> The records

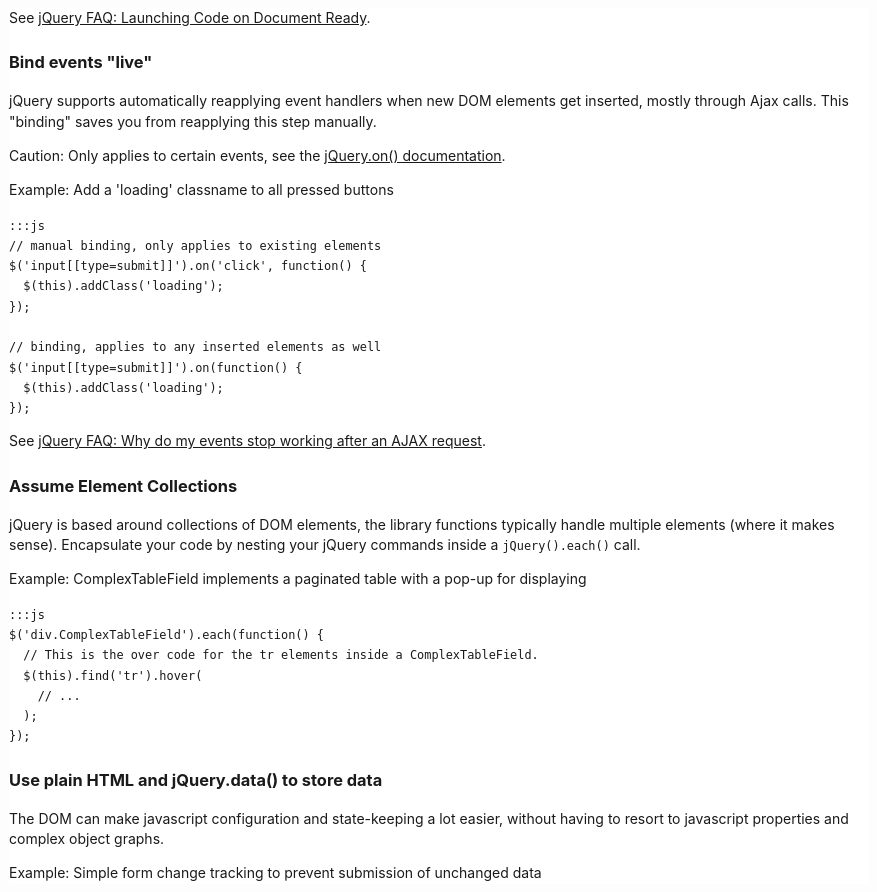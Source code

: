 
See [jQuery FAQ: Launching Code on Document
Ready](http://docs.jquery.com/How_jQuery_Works#Launching_Code_on_Document_Ready).

### Bind events "live"

jQuery supports automatically reapplying event handlers when new DOM elements get inserted, mostly through Ajax calls.
This "binding" saves you from reapplying this step manually.

Caution: Only applies to certain events, see the [jQuery.on() documentation](http://api.jquery.com/on/).

Example: Add a 'loading' classname to all pressed buttons

	:::js
	// manual binding, only applies to existing elements
	$('input[[type=submit]]').on('click', function() {
	  $(this).addClass('loading');
	});
	
	// binding, applies to any inserted elements as well
	$('input[[type=submit]]').on(function() {
	  $(this).addClass('loading');
	});


See [jQuery FAQ: Why do my events stop working after an AJAX
request](http://docs.jquery.com/Frequently_Asked_Questions#Why_do_my_events_stop_working_after_an_AJAX_request.3F).

### Assume Element Collections

jQuery is based around collections of DOM elements, the library functions typically handle multiple elements (where it
makes sense). Encapsulate your code by nesting your jQuery commands inside a `jQuery().each()` call.

Example: ComplexTableField implements a paginated table with a pop-up for displaying 

	:::js
	$('div.ComplexTableField').each(function() {
	  // This is the over code for the tr elements inside a ComplexTableField.
	  $(this).find('tr').hover(
	    // ...
	  );
	});


### Use plain HTML and jQuery.data() to store data

The DOM can make javascript configuration and state-keeping a lot easier, without having to resort to javascript
properties and complex object graphs.

Example: Simple form change tracking to prevent submission of unchanged data
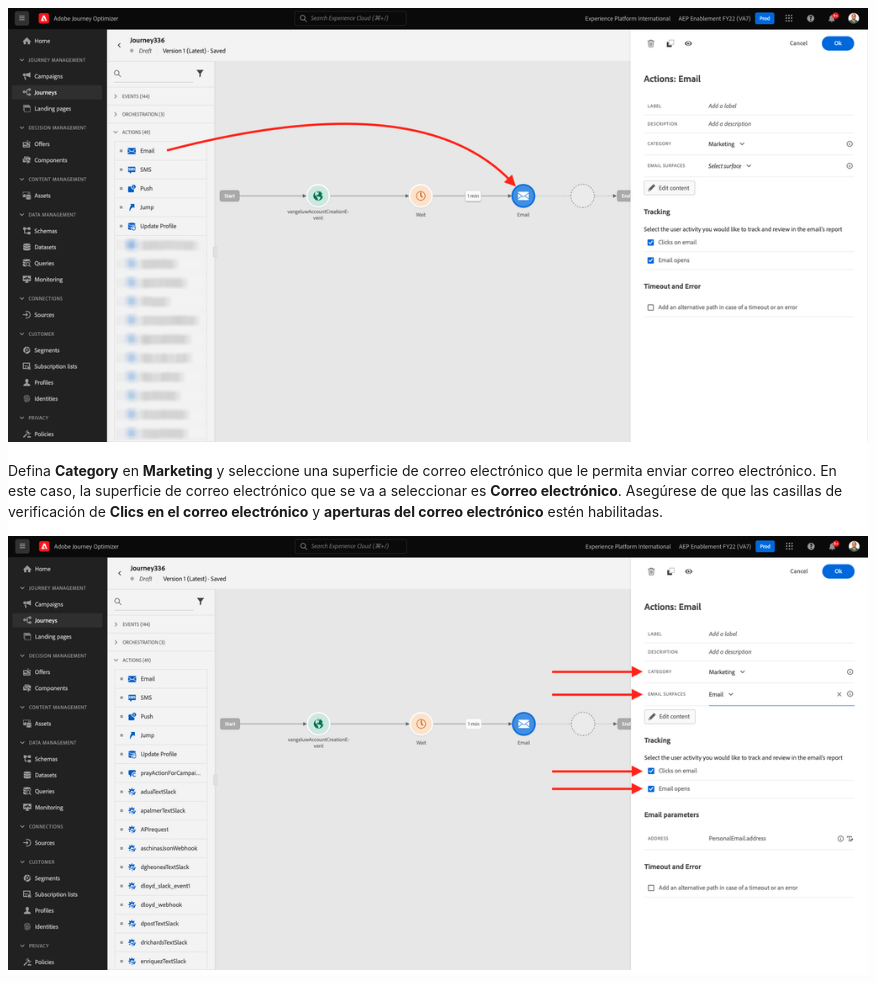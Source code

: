 ![ACOP](./images/journeyactions.png)

Defina **Category** en **Marketing** y seleccione una superficie de correo electrónico que le permita enviar correo electrónico. En este caso, la superficie de correo electrónico que se va a seleccionar es **Correo electrónico**. Asegúrese de que las casillas de verificación de **Clics en el correo electrónico** y **aperturas del correo electrónico** estén habilitadas.

![ACOP](./images/journeyactions1.png)

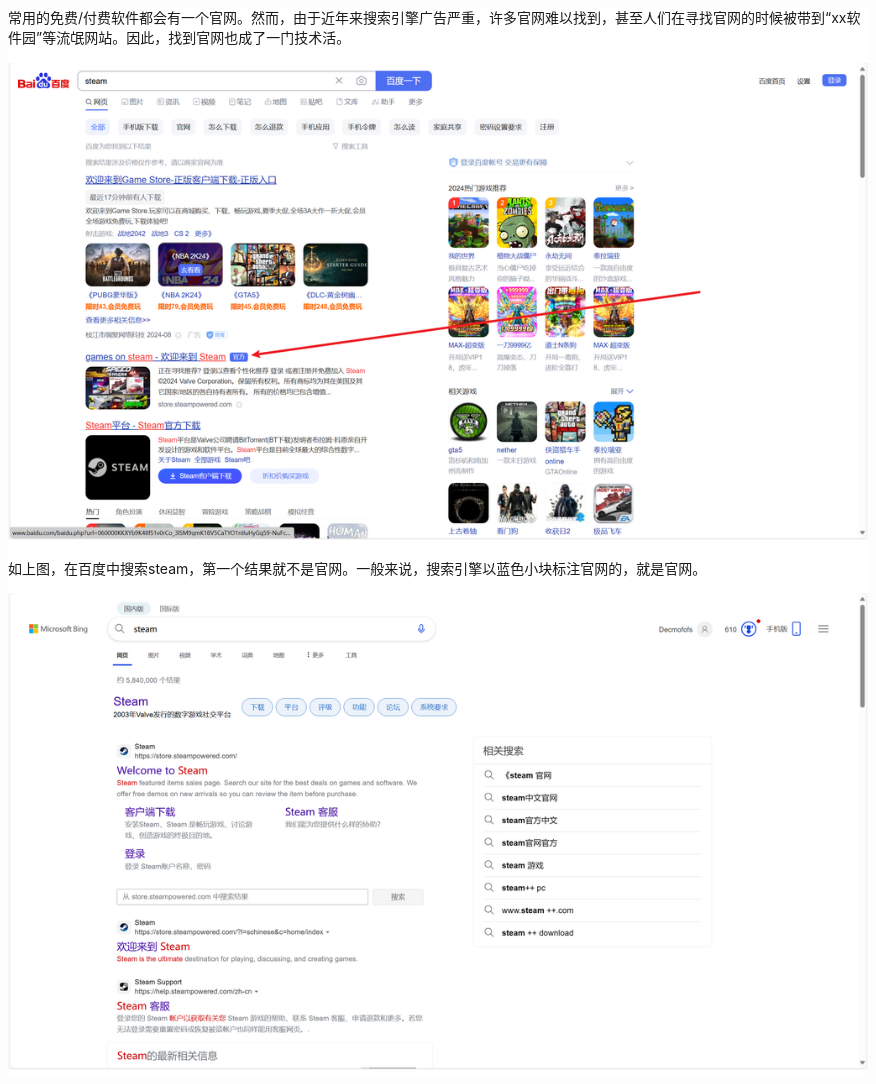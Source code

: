 常用的免费/付费软件都会有一个官网。然而，由于近年来搜索引擎广告严重，许多官网难以找到，甚至人们在寻找官网的时候被带到“xx软件园”等流氓网站。因此，找到官网也成了一门技术活。

![steam](/assets/basic/05-drive-your-computer-1/steam.png)

如上图，在百度中搜索steam，第一个结果就不是官网。一般来说，搜索引擎以蓝色小块标注官网的，就是官网。

![steam2](/assets/basic/05-drive-your-computer-1/steam2.png)
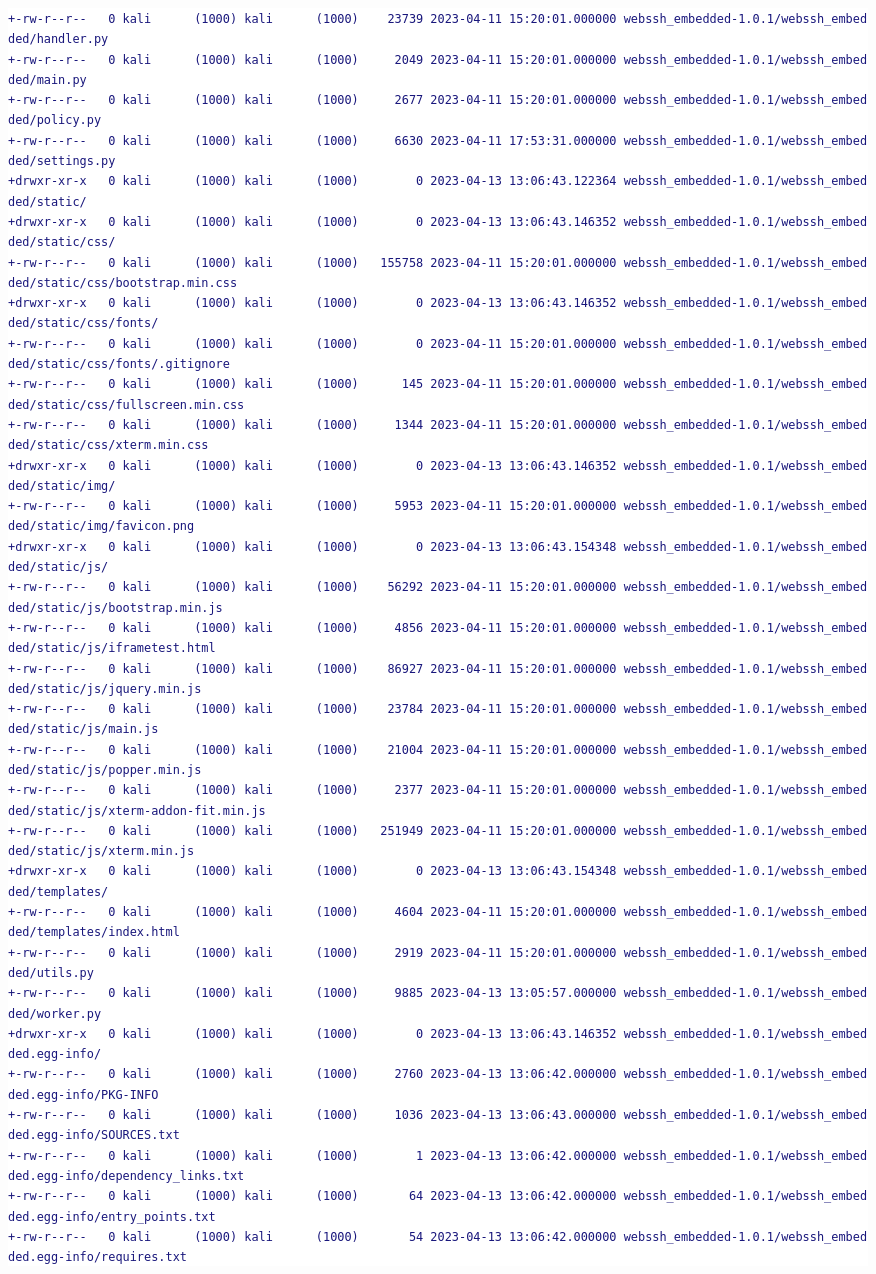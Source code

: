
 ```diff
+-rw-r--r--   0 kali      (1000) kali      (1000)    23739 2023-04-11 15:20:01.000000 webssh_embedded-1.0.1/webssh_embedded/handler.py
+-rw-r--r--   0 kali      (1000) kali      (1000)     2049 2023-04-11 15:20:01.000000 webssh_embedded-1.0.1/webssh_embedded/main.py
+-rw-r--r--   0 kali      (1000) kali      (1000)     2677 2023-04-11 15:20:01.000000 webssh_embedded-1.0.1/webssh_embedded/policy.py
+-rw-r--r--   0 kali      (1000) kali      (1000)     6630 2023-04-11 17:53:31.000000 webssh_embedded-1.0.1/webssh_embedded/settings.py
+drwxr-xr-x   0 kali      (1000) kali      (1000)        0 2023-04-13 13:06:43.122364 webssh_embedded-1.0.1/webssh_embedded/static/
+drwxr-xr-x   0 kali      (1000) kali      (1000)        0 2023-04-13 13:06:43.146352 webssh_embedded-1.0.1/webssh_embedded/static/css/
+-rw-r--r--   0 kali      (1000) kali      (1000)   155758 2023-04-11 15:20:01.000000 webssh_embedded-1.0.1/webssh_embedded/static/css/bootstrap.min.css
+drwxr-xr-x   0 kali      (1000) kali      (1000)        0 2023-04-13 13:06:43.146352 webssh_embedded-1.0.1/webssh_embedded/static/css/fonts/
+-rw-r--r--   0 kali      (1000) kali      (1000)        0 2023-04-11 15:20:01.000000 webssh_embedded-1.0.1/webssh_embedded/static/css/fonts/.gitignore
+-rw-r--r--   0 kali      (1000) kali      (1000)      145 2023-04-11 15:20:01.000000 webssh_embedded-1.0.1/webssh_embedded/static/css/fullscreen.min.css
+-rw-r--r--   0 kali      (1000) kali      (1000)     1344 2023-04-11 15:20:01.000000 webssh_embedded-1.0.1/webssh_embedded/static/css/xterm.min.css
+drwxr-xr-x   0 kali      (1000) kali      (1000)        0 2023-04-13 13:06:43.146352 webssh_embedded-1.0.1/webssh_embedded/static/img/
+-rw-r--r--   0 kali      (1000) kali      (1000)     5953 2023-04-11 15:20:01.000000 webssh_embedded-1.0.1/webssh_embedded/static/img/favicon.png
+drwxr-xr-x   0 kali      (1000) kali      (1000)        0 2023-04-13 13:06:43.154348 webssh_embedded-1.0.1/webssh_embedded/static/js/
+-rw-r--r--   0 kali      (1000) kali      (1000)    56292 2023-04-11 15:20:01.000000 webssh_embedded-1.0.1/webssh_embedded/static/js/bootstrap.min.js
+-rw-r--r--   0 kali      (1000) kali      (1000)     4856 2023-04-11 15:20:01.000000 webssh_embedded-1.0.1/webssh_embedded/static/js/iframetest.html
+-rw-r--r--   0 kali      (1000) kali      (1000)    86927 2023-04-11 15:20:01.000000 webssh_embedded-1.0.1/webssh_embedded/static/js/jquery.min.js
+-rw-r--r--   0 kali      (1000) kali      (1000)    23784 2023-04-11 15:20:01.000000 webssh_embedded-1.0.1/webssh_embedded/static/js/main.js
+-rw-r--r--   0 kali      (1000) kali      (1000)    21004 2023-04-11 15:20:01.000000 webssh_embedded-1.0.1/webssh_embedded/static/js/popper.min.js
+-rw-r--r--   0 kali      (1000) kali      (1000)     2377 2023-04-11 15:20:01.000000 webssh_embedded-1.0.1/webssh_embedded/static/js/xterm-addon-fit.min.js
+-rw-r--r--   0 kali      (1000) kali      (1000)   251949 2023-04-11 15:20:01.000000 webssh_embedded-1.0.1/webssh_embedded/static/js/xterm.min.js
+drwxr-xr-x   0 kali      (1000) kali      (1000)        0 2023-04-13 13:06:43.154348 webssh_embedded-1.0.1/webssh_embedded/templates/
+-rw-r--r--   0 kali      (1000) kali      (1000)     4604 2023-04-11 15:20:01.000000 webssh_embedded-1.0.1/webssh_embedded/templates/index.html
+-rw-r--r--   0 kali      (1000) kali      (1000)     2919 2023-04-11 15:20:01.000000 webssh_embedded-1.0.1/webssh_embedded/utils.py
+-rw-r--r--   0 kali      (1000) kali      (1000)     9885 2023-04-13 13:05:57.000000 webssh_embedded-1.0.1/webssh_embedded/worker.py
+drwxr-xr-x   0 kali      (1000) kali      (1000)        0 2023-04-13 13:06:43.146352 webssh_embedded-1.0.1/webssh_embedded.egg-info/
+-rw-r--r--   0 kali      (1000) kali      (1000)     2760 2023-04-13 13:06:42.000000 webssh_embedded-1.0.1/webssh_embedded.egg-info/PKG-INFO
+-rw-r--r--   0 kali      (1000) kali      (1000)     1036 2023-04-13 13:06:43.000000 webssh_embedded-1.0.1/webssh_embedded.egg-info/SOURCES.txt
+-rw-r--r--   0 kali      (1000) kali      (1000)        1 2023-04-13 13:06:42.000000 webssh_embedded-1.0.1/webssh_embedded.egg-info/dependency_links.txt
+-rw-r--r--   0 kali      (1000) kali      (1000)       64 2023-04-13 13:06:42.000000 webssh_embedded-1.0.1/webssh_embedded.egg-info/entry_points.txt
+-rw-r--r--   0 kali      (1000) kali      (1000)       54 2023-04-13 13:06:42.000000 webssh_embedded-1.0.1/webssh_embedded.egg-info/requires.txt
```
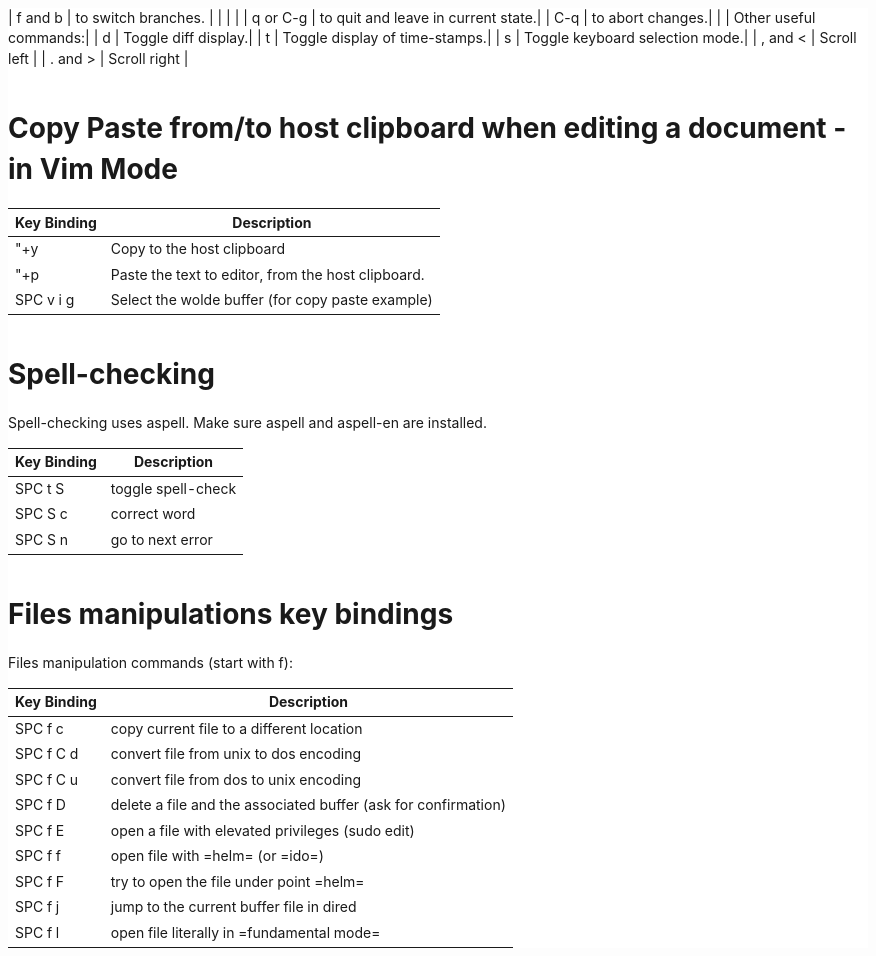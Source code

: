 |  f and b    | to switch branches. |
|             |  |
|  q or C-g   | to quit and leave in current state.|
|  C-q        | to abort changes.|
|             | Other useful commands:|
|    d        | Toggle diff display.|
|    t        | Toggle display of time-stamps.|
|    s        | Toggle keyboard selection mode.|
|  , and <    | Scroll left |
|  . and >    | Scroll right |

# Copy Paste from/to host clipboard when editing a document - in Vim Mode

| Key Binding | Description                                                    |
|-------------|----------------------------------------------------------------|
| "+y         | Copy to the host clipboard |
| "+p         | Paste the text to editor, from the host clipboard.|
| SPC v i g   | Select the wolde buffer (for copy paste example) |

# Spell-checking

Spell-checking uses aspell. Make sure aspell and aspell-en are installed.

| Key Binding | Description                                                    |
|-------------|----------------------------------------------------------------|
| SPC t S | toggle spell-check |
| SPC S c | correct word |
|	SPC S n | go to next error |


# Files manipulations key bindings

Files manipulation commands (start with f):

| Key Binding | Description                                                    |
|-------------|----------------------------------------------------------------|
| SPC f c   | copy current file to a different location                      |
| SPC f C d | convert file from unix to dos encoding                         |
| SPC f C u | convert file from dos to unix encoding                         |
| SPC f D   | delete a file and the associated buffer (ask for confirmation) |
| SPC f E   | open a file with elevated privileges (sudo edit)               |
| SPC f f   | open file with =helm= (or =ido=)                               |
| SPC f F   | try to open the file under point =helm=                        |
| SPC f j   | jump to the current buffer file in dired                       |
| SPC f l   | open file literally in =fundamental mode=                      |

> Instructions to follow
Check each line of the records for the word "buffer" and extract those that contain it.

> Answer box
| SPC v i g   | Select the wolde buffer (for copy paste example) |
| SPC f D   | delete a file and the associated buffer (ask for confirmation) |
| SPC f j   | jump to the current buffer file in dired                       |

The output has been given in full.